▶ [Your assignment]: Everything in the listing except the pictures should be written out exactly.

▶ [Entries supplied]:
-- -- --

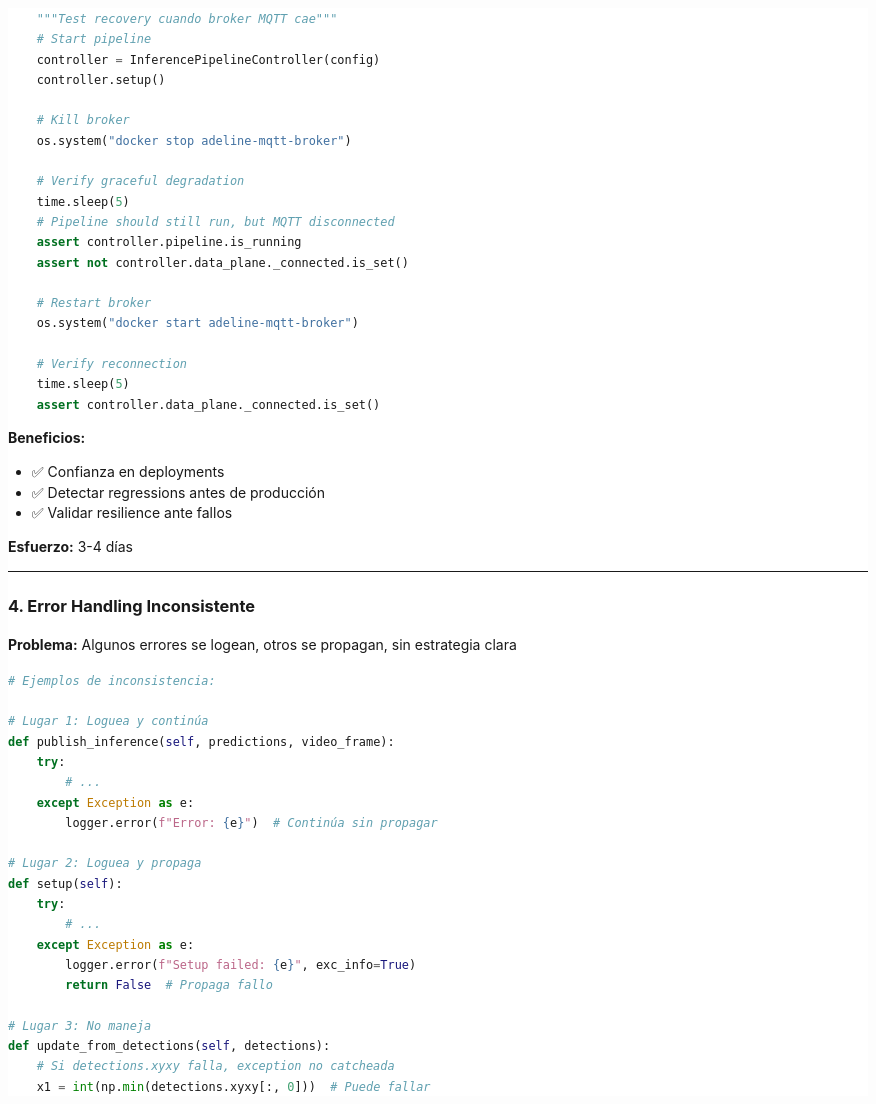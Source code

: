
 ```python
    """Test recovery cuando broker MQTT cae"""
    # Start pipeline
    controller = InferencePipelineController(config)
    controller.setup()
    
    # Kill broker
    os.system("docker stop adeline-mqtt-broker")
    
    # Verify graceful degradation
    time.sleep(5)
    # Pipeline should still run, but MQTT disconnected
    assert controller.pipeline.is_running
    assert not controller.data_plane._connected.is_set()
    
    # Restart broker
    os.system("docker start adeline-mqtt-broker")
    
    # Verify reconnection
    time.sleep(5)
    assert controller.data_plane._connected.is_set()
```

**Beneficios:**
- ✅ Confianza en deployments
- ✅ Detectar regressions antes de producción
- ✅ Validar resilience ante fallos

**Esfuerzo:** 3-4 días

---

### 4. **Error Handling Inconsistente**

**Problema:** Algunos errores se logean, otros se propagan, sin estrategia clara

```python
# Ejemplos de inconsistencia:

# Lugar 1: Loguea y continúa
def publish_inference(self, predictions, video_frame):
    try:
        # ...
    except Exception as e:
        logger.error(f"Error: {e}")  # Continúa sin propagar

# Lugar 2: Loguea y propaga
def setup(self):
    try:
        # ...
    except Exception as e:
        logger.error(f"Setup failed: {e}", exc_info=True)
        return False  # Propaga fallo

# Lugar 3: No maneja
def update_from_detections(self, detections):
    # Si detections.xyxy falla, exception no catcheada
    x1 = int(np.min(detections.xyxy[:, 0]))  # Puede fallar
```
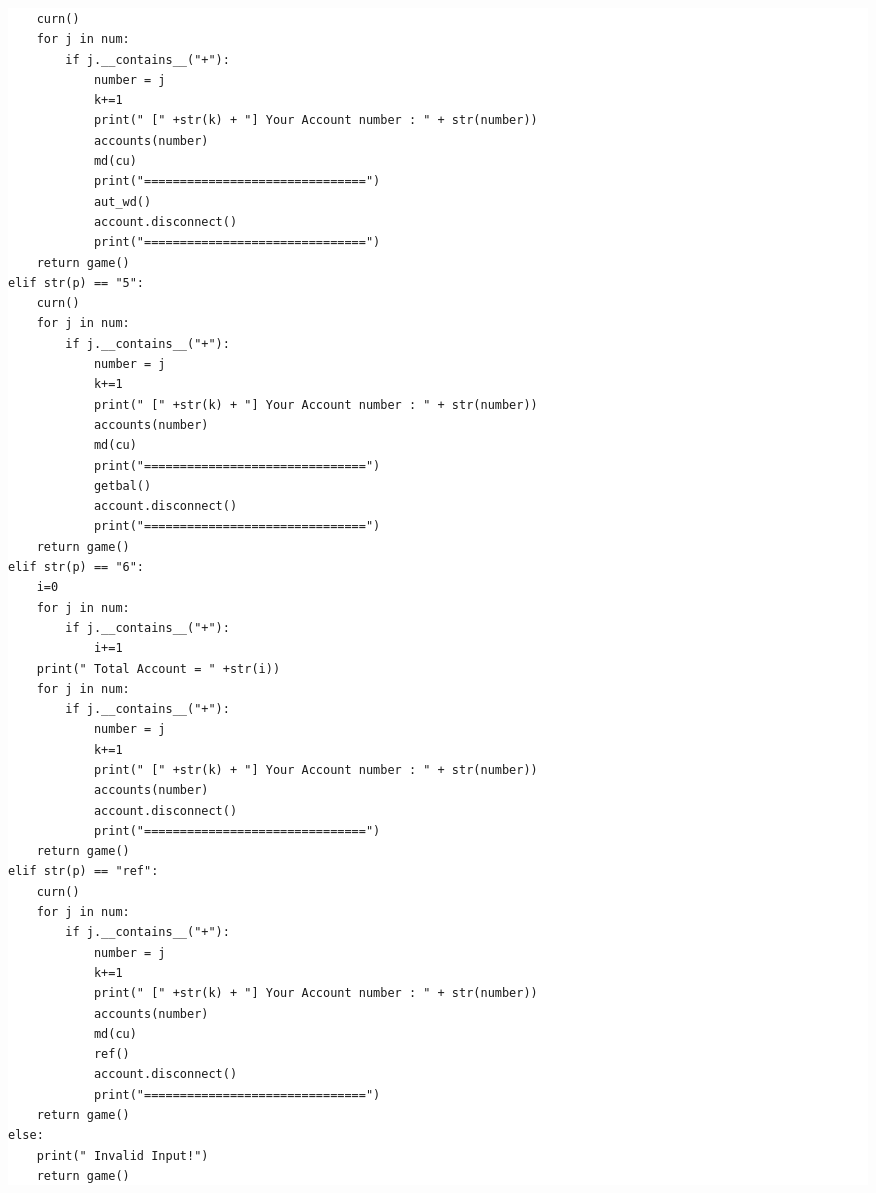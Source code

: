         curn()
        for j in num:
            if j.__contains__("+"):
                number = j
                k+=1
                print(" [" +str(k) + "] Your Account number : " + str(number))
                accounts(number)
                md(cu)
                print("===============================")
                aut_wd()
                account.disconnect()
                print("===============================")
        return game()
    elif str(p) == "5":
        curn()
        for j in num:
            if j.__contains__("+"):
                number = j
                k+=1
                print(" [" +str(k) + "] Your Account number : " + str(number))
                accounts(number)
                md(cu)
                print("===============================")
                getbal()
                account.disconnect()
                print("===============================")
        return game()
    elif str(p) == "6":
        i=0
        for j in num:
            if j.__contains__("+"):
                i+=1
        print(" Total Account = " +str(i))
        for j in num:
            if j.__contains__("+"):
                number = j
                k+=1
                print(" [" +str(k) + "] Your Account number : " + str(number))
                accounts(number)
                account.disconnect()
                print("===============================")
        return game()
    elif str(p) == "ref":
        curn()
        for j in num:
            if j.__contains__("+"):
                number = j
                k+=1
                print(" [" +str(k) + "] Your Account number : " + str(number))
                accounts(number)
                md(cu)
                ref()
                account.disconnect()
                print("===============================")
        return game()
    else:
        print(" Invalid Input!")
        return game()

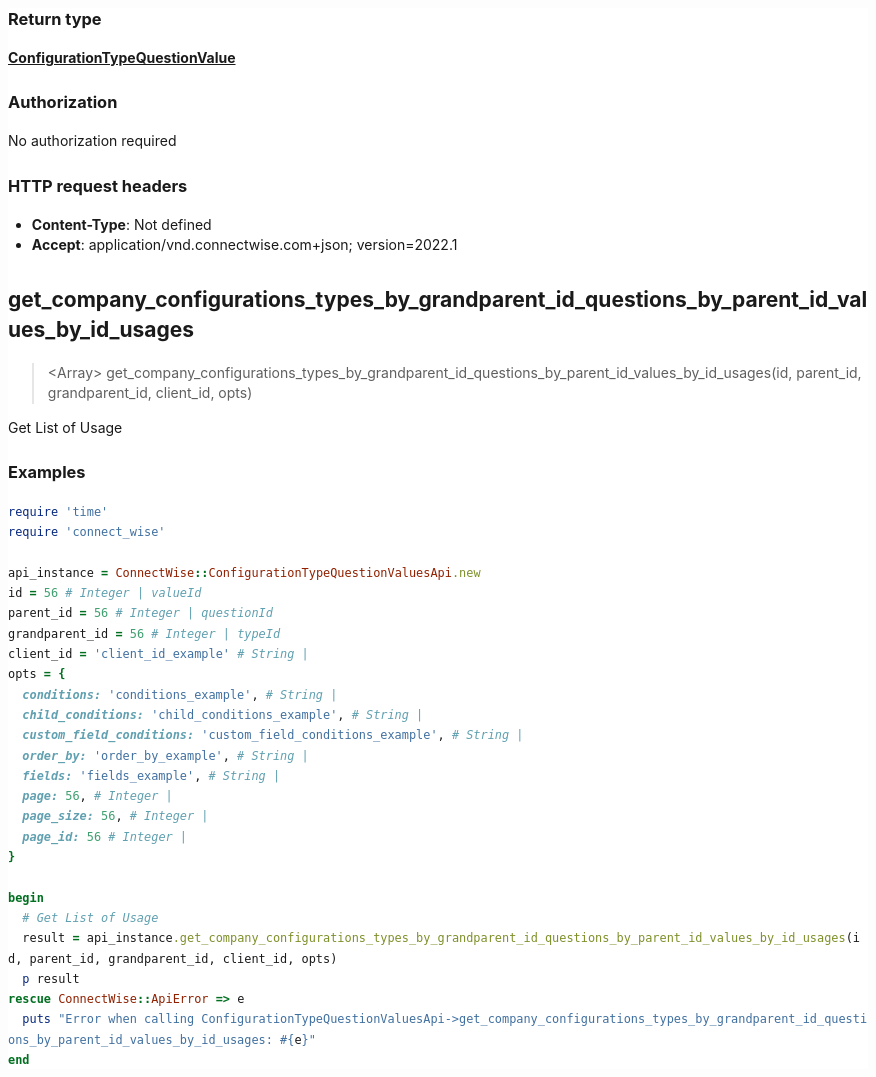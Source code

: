 ### Return type

[**ConfigurationTypeQuestionValue**](ConfigurationTypeQuestionValue.md)

### Authorization

No authorization required

### HTTP request headers

- **Content-Type**: Not defined
- **Accept**: application/vnd.connectwise.com+json; version=2022.1


## get_company_configurations_types_by_grandparent_id_questions_by_parent_id_values_by_id_usages

> <Array<Usage>> get_company_configurations_types_by_grandparent_id_questions_by_parent_id_values_by_id_usages(id, parent_id, grandparent_id, client_id, opts)

Get List of Usage

### Examples

```ruby
require 'time'
require 'connect_wise'

api_instance = ConnectWise::ConfigurationTypeQuestionValuesApi.new
id = 56 # Integer | valueId
parent_id = 56 # Integer | questionId
grandparent_id = 56 # Integer | typeId
client_id = 'client_id_example' # String | 
opts = {
  conditions: 'conditions_example', # String | 
  child_conditions: 'child_conditions_example', # String | 
  custom_field_conditions: 'custom_field_conditions_example', # String | 
  order_by: 'order_by_example', # String | 
  fields: 'fields_example', # String | 
  page: 56, # Integer | 
  page_size: 56, # Integer | 
  page_id: 56 # Integer | 
}

begin
  # Get List of Usage
  result = api_instance.get_company_configurations_types_by_grandparent_id_questions_by_parent_id_values_by_id_usages(id, parent_id, grandparent_id, client_id, opts)
  p result
rescue ConnectWise::ApiError => e
  puts "Error when calling ConfigurationTypeQuestionValuesApi->get_company_configurations_types_by_grandparent_id_questions_by_parent_id_values_by_id_usages: #{e}"
end
```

-- -- --

▶ [Your solution]:
Source code

:
 ```python
    """Test recovery cuando broker MQTT cae"""
    # Start pipeline
    controller = InferencePipelineController(config)
    controller.setup()
    
    # Kill broker
    os.system("docker stop adeline-mqtt-broker")
    
    # Verify graceful degradation
    time.sleep(5)
    # Pipeline should still run, but MQTT disconnected
    assert controller.pipeline.is_running
    assert not controller.data_plane._connected.is_set()
    
    # Restart broker
    os.system("docker start adeline-mqtt-broker")
    
    # Verify reconnection
    time.sleep(5)
    assert controller.data_plane._connected.is_set()
```

**Beneficios:**
- ✅ Confianza en deployments
- ✅ Detectar regressions antes de producción
- ✅ Validar resilience ante fallos

**Esfuerzo:** 3-4 días

---

### 4. **Error Handling Inconsistente**

**Problema:** Algunos errores se logean, otros se propagan, sin estrategia clara

```python
# Ejemplos de inconsistencia:

# Lugar 1: Loguea y continúa
def publish_inference(self, predictions, video_frame):
    try:
        # ...
    except Exception as e:
        logger.error(f"Error: {e}")  # Continúa sin propagar

# Lugar 2: Loguea y propaga
def setup(self):
    try:
        # ...
    except Exception as e:
        logger.error(f"Setup failed: {e}", exc_info=True)
        return False  # Propaga fallo

# Lugar 3: No maneja
def update_from_detections(self, detections):
    # Si detections.xyxy falla, exception no catcheada
    x1 = int(np.min(detections.xyxy[:, 0]))  # Puede fallar
```
Source code

:         curn()
        for j in num:
            if j.__contains__("+"):
                number = j
                k+=1
                print(" [" +str(k) + "] Your Account number : " + str(number))
                accounts(number)
                md(cu)
                print("===============================")
                aut_wd()
                account.disconnect()
                print("===============================")
        return game()
    elif str(p) == "5":
        curn()
        for j in num:
            if j.__contains__("+"):
                number = j
                k+=1
                print(" [" +str(k) + "] Your Account number : " + str(number))
                accounts(number)
                md(cu)
                print("===============================")
                getbal()
                account.disconnect()
                print("===============================")
        return game()
    elif str(p) == "6":
        i=0
        for j in num:
            if j.__contains__("+"):
                i+=1
        print(" Total Account = " +str(i))
        for j in num:
            if j.__contains__("+"):
                number = j
                k+=1
                print(" [" +str(k) + "] Your Account number : " + str(number))
                accounts(number)
                account.disconnect()
                print("===============================")
        return game()
    elif str(p) == "ref":
        curn()
        for j in num:
            if j.__contains__("+"):
                number = j
                k+=1
                print(" [" +str(k) + "] Your Account number : " + str(number))
                accounts(number)
                md(cu)
                ref()
                account.disconnect()
                print("===============================")
        return game()
    else:
        print(" Invalid Input!")
        return game()

Source code

: ### Return type

[**ConfigurationTypeQuestionValue**](ConfigurationTypeQuestionValue.md)

### Authorization

No authorization required

### HTTP request headers

- **Content-Type**: Not defined
- **Accept**: application/vnd.connectwise.com+json; version=2022.1


## get_company_configurations_types_by_grandparent_id_questions_by_parent_id_values_by_id_usages

> <Array<Usage>> get_company_configurations_types_by_grandparent_id_questions_by_parent_id_values_by_id_usages(id, parent_id, grandparent_id, client_id, opts)

Get List of Usage

### Examples

```ruby
require 'time'
require 'connect_wise'

api_instance = ConnectWise::ConfigurationTypeQuestionValuesApi.new
id = 56 # Integer | valueId
parent_id = 56 # Integer | questionId
grandparent_id = 56 # Integer | typeId
client_id = 'client_id_example' # String | 
opts = {
  conditions: 'conditions_example', # String | 
  child_conditions: 'child_conditions_example', # String | 
  custom_field_conditions: 'custom_field_conditions_example', # String | 
  order_by: 'order_by_example', # String | 
  fields: 'fields_example', # String | 
  page: 56, # Integer | 
  page_size: 56, # Integer | 
  page_id: 56 # Integer | 
}

begin
  # Get List of Usage
  result = api_instance.get_company_configurations_types_by_grandparent_id_questions_by_parent_id_values_by_id_usages(id, parent_id, grandparent_id, client_id, opts)
  p result
rescue ConnectWise::ApiError => e
  puts "Error when calling ConfigurationTypeQuestionValuesApi->get_company_configurations_types_by_grandparent_id_questions_by_parent_id_values_by_id_usages: #{e}"
end
```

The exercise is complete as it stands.